As you can probably tell, I like histograms. That’s why I was using them as my default point of comparison. They are a clear way to describe the data. I think they’re great and recommend them over violin plots and box plots. We’ve seen enough histograms already though, so let’s look at the next thing.

Beeswarm Plots

Now I want to go over the most underrated plot type: beeswarm plots. They convey all the data, and easy to grasp, show the sample size and the distribution, and are really nice looking. They are an excellent tool for smallish datasets.
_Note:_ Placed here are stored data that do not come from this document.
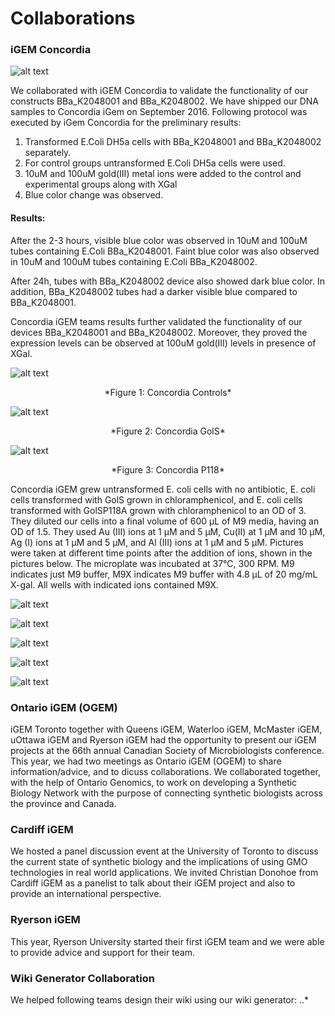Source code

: # Collaborations

### iGEM Concordia 
![alt text](http://parts.igem.org/wiki/images/c/c5/Concordia_iGem_2016_Logo.png)

We collaborated with iGEM Concordia to validate the functionality of our constructs BBa_K2048001 and BBa_K2048002. We have shipped our DNA samples to Concordia iGem on September 2016. Following protocol was executed by iGem Concordia for the preliminary results:

1. Transformed E.Coli DH5a cells with BBa_K2048001 and BBa_K2048002 separately.
2. For control groups untransformed E.Coli DH5a cells were used.
3. 10uM and 100uM gold(III) metal ions were added to the control and experimental groups along with XGal
4. Blue color change was observed.

#### Results:
After the 2-3 hours, visible blue color was observed in 10uM and 100uM tubes containing E.Coli BBa_K2048001. Faint blue color was also observed in 10uM and 100uM tubes containing E.Coli BBa_K2048002. 

After 24h, tubes with BBa_K2048002 device also showed dark blue color. In addition, BBa_K2048002 tubes had a darker visible blue compared to BBa_K2048001. 

Concordia iGEM teams results further validated the functionality of our devices BBa_K2048001 and BBa_K2048002. Moreover, they proved the expression levels can be observed at 100uM gold(III) levels in presence of XGal.

![alt text](http://parts.igem.org/wiki/images/b/b0/IGEM_Toronto_Concordia_Controls.jpeg)
<center>*Figure 1: Concordia Controls*</center>

![alt text](http://parts.igem.org/wiki/images/4/4b/IGEM_Toronto_Concordia_GolS.jpeg)
<center>*Figure 2: Concordia GolS*</center>

![alt text](http://parts.igem.org/wiki/images/3/3b/IGEM_Toronto_Concordia_P118.jpeg)
<center>*Figure 3: Concordia P118*</center>


Concordia iGEM grew untransformed E. coli cells with no antibiotic, E. coli cells transformed with GolS grown in chloramphenicol, and E. coli cells transformed with GolSP118A grown with chloramphenicol to an OD of 3. They diluted our cells into a final volume of 600 µL of M9 media, having an OD of 1.5. They used Au (III) ions at 1 µM and 5 µM, Cu(II) at 1 µM and 10 µM, Ag (I) ions at 1 µM and 5 µM, and Al (III) ions at 1 µM and 5 µM. Pictures were taken at different time points after the addition of ions, shown in the pictures below. The microplate was incubated at 37℃, 300 RPM. M9 indicates just M9 buffer, M9X indicates M9 buffer with 4.8 µL of 20 mg/mL X-gal. All wells with indicated ions contained M9X.


![alt text](http://2016.igem.org/wiki/images/4/4f/T--Concordia--GolS_0hr.jpg)



![alt text](http://2016.igem.org/wiki/images/f/fc/T--Concordia--GolS_2hr.jpg)


![alt text](http://2016.igem.org/wiki/images/5/55/T--Concordia--GolS_14hr.jpg)


![alt text](http://2016.igem.org/wiki/images/b/b0/T--Concordia--GolS_17hr.jpg)



![alt text](http://2016.igem.org/wiki/images/4/40/T--Concordia--GolS_21hr.jpg)


### Ontario iGEM (OGEM)
iGEM Toronto together with Queens iGEM, Waterloo iGEM, McMaster iGEM, uOttawa iGEM and Ryerson iGEM had the opportunity to present our iGEM projects at the 66th annual Canadian Society of Microbiologists conference. This year, we had two meetings as Ontario iGEM (OGEM) to share information/advice, and to dicuss collaborations. We collaborated together, with the help of Ontario Genomics, to work on developing a Synthetic Biology Network with the purpose of connecting synthetic biologists across the province and Canada. 

### Cardiff iGEM
We hosted a panel discussion event at the University of Toronto to discuss the current state of synthetic biology and the implications of using GMO technologies in real world applications. We invited Christian Donohoe from Cardiff iGEM as a panelist to talk about their iGEM project and also to provide an international perspective. 

### Ryerson iGEM
This year, Ryerson University started their first iGEM team and we were able to provide advice and support for their team.




### Wiki Generator Collaboration
We helped following teams design their wiki using our wiki generator:
..*



<!-- This page is used by the judges to evaluate your team for the [team collaboration silver medal criterion](http://2016.igem.org/Judging/Medals).

Delete this box in order to be evaluated for this medal. See more information at [Instructions for Evaluated Pages](http://2016.igem.org/Judging/Evaluated_Pages/Instructions) .

Sharing and collaboration are core values of iGEM. We encourage you to reach out and work with other teams on difficult problems that you can more easily solve together.

Which other teams can we work with?

You can work with any other team in the competition, including software, hardware, high school and other tracks. You can also work with non-iGEM research groups, but they do not count towards the iGEM team collaboration silver medal criterion.

In order to meet the silver medal criteria on helping another team, you must complete this page and detail the nature of your collaboration with another iGEM team.

Here are some suggestions for projects you could work on with other teams:

*   Improve the function of another team's BioBrick Part or Device
*   Characterize another team's part
*   Debug a construct
*   Model or simulating another team's system
*   Test another team's software
*   Help build and test another team's hardware project
*   Mentor a high-school team -->
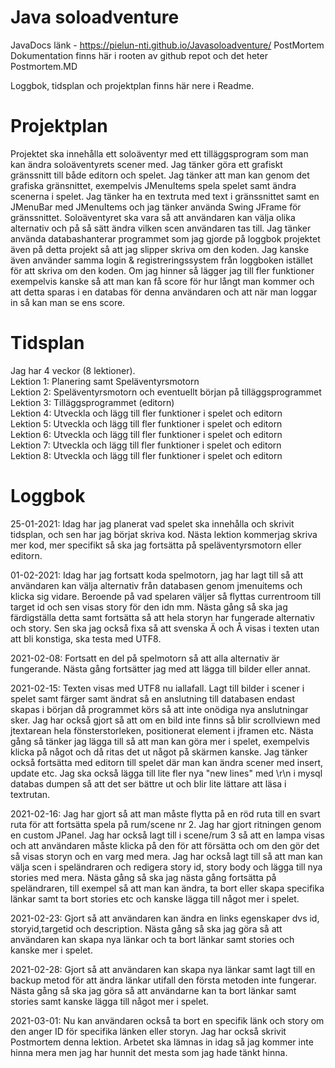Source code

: # Java soloadventure

JavaDocs länk - https://pielun-nti.github.io/Javasoloadventure/
PostMortem Dokumentation finns här i rooten av github repot och det heter Postmortem.MD

Loggbok, tidsplan och projektplan finns här nere i Readme.

# Projektplan
Projektet ska innehålla ett soloäventyr med ett tilläggsprogram
som man kan ändra soloäventyrets scener med. Jag tänker göra
ett grafiskt gränssnitt till både editorn och spelet. Jag
tänker att man kan genom det grafiska gränsnittet, exempelvis JMenuItems spela 
spelet samt ändra scenerna i spelet. Jag tänker ha en textruta
med text i gränssnittet samt en JMenuBar med JMenuItems och jag tänker
använda Swing JFrame för gränssnittet. Soloäventyret ska vara
så att användaren kan välja olika alternativ och på så sätt
ändra vilken scen användaren tas till. Jag tänker använda
databashanterar programmet som jag gjorde på loggbok projektet
även på detta projekt så att jag slipper skriva om den koden.
Jag kanske även använder samma login & registreringssystem
från loggboken istället för att skriva om den koden.
Om jag hinner så lägger jag till fler funktioner exempelvis kanske så att man kan
få score för hur långt man kommer och att detta sparas i
en databas för denna användaren och att när man loggar in
så kan man se ens score.
# Tidsplan
Jag har 4 veckor (8 lektioner).
<br>
Lektion 1: Planering samt Speläventyrsmotorn
<br>
Lektion 2: Speläventyrsmotorn och eventuellt början på tilläggsprogrammet
<br>
Lektion 3: Tilläggsprogrammet (editorn)
<br>
Lektion 4: Utveckla och lägg till fler funktioner i spelet och editorn
<br>
Lektion 5: Utveckla och lägg till fler funktioner i spelet och editorn
<br>
Lektion 6: Utveckla och lägg till fler funktioner i spelet och editorn
<br>
Lektion 7: Utveckla och lägg till fler funktioner i spelet och editorn
<br>
Lektion 8: Utveckla och lägg till fler funktioner i spelet och editorn

# Loggbok
25-01-2021: Idag har jag planerat vad spelet ska innehålla
och skrivit tidsplan, och sen har jag börjat skriva kod. 
Nästa lektion kommerjag skriva mer kod, 
mer specifikt så ska jag fortsätta på speläventyrsmotorn
eller editorn.

01-02-2021: Idag har jag fortsatt koda spelmotorn, jag har lagt till så att användaren kan välja alternativ från databasen 
genom jmenuitems och klicka sig vidare. Beroende på vad spelaren väljer
så flyttas currentroom till target id och sen visas story för den idn mm.
Nästa gång så ska jag färdigställa detta samt fortsätta så att hela storyn har
fungerade alternativ och story. Sen ska jag också fixa så att svenska Ä och Å 
visas i texten utan att bli konstiga, ska testa med UTF8.

2021-02-08: Fortsatt en del på spelmotorn så att alla alternativ är fungerande. Nästa gång fortsätter jag med att lägga till bilder
eller annat.

2021-02-15: Texten visas med UTF8 nu iallafall. Lagt till bilder i scener i spelet samt färger samt ändrat så en anslutning till databasen
endast skapas i början då programmet körs så att inte onödiga nya anslutningar sker. Jag har också gjort så att
om en bild inte finns så blir scrollviewn med jtextarean hela fönsterstorleken, positionerat element i jframen etc. Nästa gång så tänker jag 
lägga till så att man kan göra mer i spelet, exempelvis klicka på något och då ritas det ut något på skärmen kanske.
Jag tänker också fortsätta med editorn till spelet där man kan ändra scener med insert, update etc. Jag ska också lägga till lite fler nya "new lines"
med \r\n i mysql databas dumpen så att det ser bättre ut och blir lite lättare att läsa i textrutan.

2021-02-16: Jag har gjort så att man måste flytta på en röd ruta till en svart ruta för att fortsätta spela på rum/scene
nr 2. Jag har gjort ritningen genom en custom JPanel. Jag har också lagt till i scene/rum 3 så att en lampa visas och att
användaren måste klicka på den för att försätta och om den gör det så visas storyn och en varg med mera.
Jag har också lagt till så att man kan välja scen i speländraren och redigera story id, story body och lägga till nya stories med mera.
Nästa gång så ska jag nästa gång fortsätta på speländraren, till exempel så att man kan ändra, ta bort eller skapa specifika länkar samt ta bort stories etc och kanske lägga till något mer i spelet.

2021-02-23: Gjort så att användaren kan ändra en links egenskaper dvs id, storyid,targetid och description. 
Nästa gång så ska jag göra så att användaren kan skapa nya länkar och ta bort länkar samt stories och kanske
mer i spelet. 

2021-02-28: Gjort så att användaren kan skapa nya länkar samt lagt till en backup metod för att ändra länkar utifall
den första metoden inte fungerar. Nästa gång så ska jag göra så att användarne kan ta bort länkar samt stories
samt kanske lägga till något mer i spelet.

2021-03-01: Nu kan användaren också ta bort en specifik länk och story om den anger ID för specifika länken eller
storyn. Jag har också skrivit Postmortem denna lektion. Arbetet ska lämnas in idag så jag kommer inte hinna mera
men jag har hunnit det mesta som jag hade tänkt hinna.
It’s a shame that they aren’t used more often.

np.random.seed(0)

main_cluster = np.random.normal(5, 0.5, 700)
outliers = np.array([0, 1, 9, 10, 11])
secondary_cluster = np.random.normal(7, 0.1, 50)
data = np.concatenate([main_cluster, outliers, secondary_cluster])

# Plotting
fig, ax = plt.subplots(1, 1, figsize=(8, 15))

# Bee Swarm Plot
sns.swarmplot(y=data, ax=ax, size=2)
ax.set_title("Bee Swarm Plot")


plt.tight_layout()
plt.show()

png

np.random.seed(0)

# Normal Distribution
normal_dist = np.random.normal(5, 1, 1000)

# Bimodal Distribution
bimodal_dist = np.concatenate([np.random.normal(3, 0.5, 500), np.random.normal(7, 0.5, 500)])

# Exponential Distribution
exponential_dist = np.random.exponential(scale=1, size=1000)

# Uniform Distribution
uniform_dist = np.random.uniform(0, 10, 1000)

# Skewed Distribution with Outliers
skewed_main = np.random.chisquare(3, 900)
outliers = [15, 16, 17, 18, 19]
skewed_dist = np.concatenate([skewed_main, outliers])

datasets = [normal_dist, bimodal_dist, exponential_dist, uniform_dist, skewed_dist]
titles = ['Normal Distribution', 'Bimodal Distribution', 'Exponential Distribution', 
          'Uniform Distribution', 'Skewed Distribution with Outliers']

# Plotting
fig, axes = plt.subplots(5, 2, figsize=(12, 15))

for i, (data, title) in enumerate(zip(datasets, titles)):
    sns.boxplot(ax=axes[i, 0], y=data)
    axes[i, 0].set_title(f'Box Plot: {title}')
    
    sns.swarmplot(ax=axes[i, 1], y=data, size=2)
    axes[i, 1].set_title(f'Bee Swarm Plot: {title}')

plt.tight_layout()
plt.show()

png

Let’s look at all the ones that I criticized box plots for.

# Plotting
fig, axes = plt.subplots(6, 1, figsize=(8, 24))

data_list = [uniform_data, clusters, bimodal_data, bimodal_data_with_overlap, nested_distributions, nonrandom_uniform]
titles = ['Uniform Distribution', 'Clusters', 'Bimodal Distribution', 'Bomodal with Overlap', 'Nested Distributions', 'Nonrandom Uniform Distribution']

for i, data in enumerate(data_list):
    sns.swarmplot(ax=axes[i], y=data, size=3)
    axes[i].set_title(f'Beeswarm Plot: {titles[i]}')

plt.tight_layout()
plt.show()

png

Look at those beauties.

I will note that you can add the quartiles and medians to the beeswarm pretty easily.

data = np.random.normal(5, 2, 1000)

# Plotting the swarm plot
plt.figure(figsize=(8, 6))
sns.swarmplot(y=data, color='blue', size=2)

# Calculating and adding the IQR
Q1 = np.percentile(data, 25)
Q3 = np.percentile(data, 75)
median = np.median(data)

plt.axhline(y=Q1, color='red', linestyle='dashed', label='Q1')
plt.axhline(y=Q3, color='red', linestyle='dashed', label='Q3')
plt.axhline(y=median, color='green', linestyle='-', label='Median')  # Highlighting the median

plt.fill_between([-.5, .5], Q1, Q3, color='red', alpha=0.2)  # Shade the IQR region

plt.title("Swarm Plot with IQR and Median")
plt.legend()
plt.show()

png

I don’t think you need it, but it’s there if you want it. Seeing the raw data, you get a sense of what the data is telling you, and the summary statistics don’t add much.

Conclusion

My point isn’t that you should NEVER use box or violin plots. Maybe there’s a time and place for them; I’m not that ideological. But now you know what to be concerned about.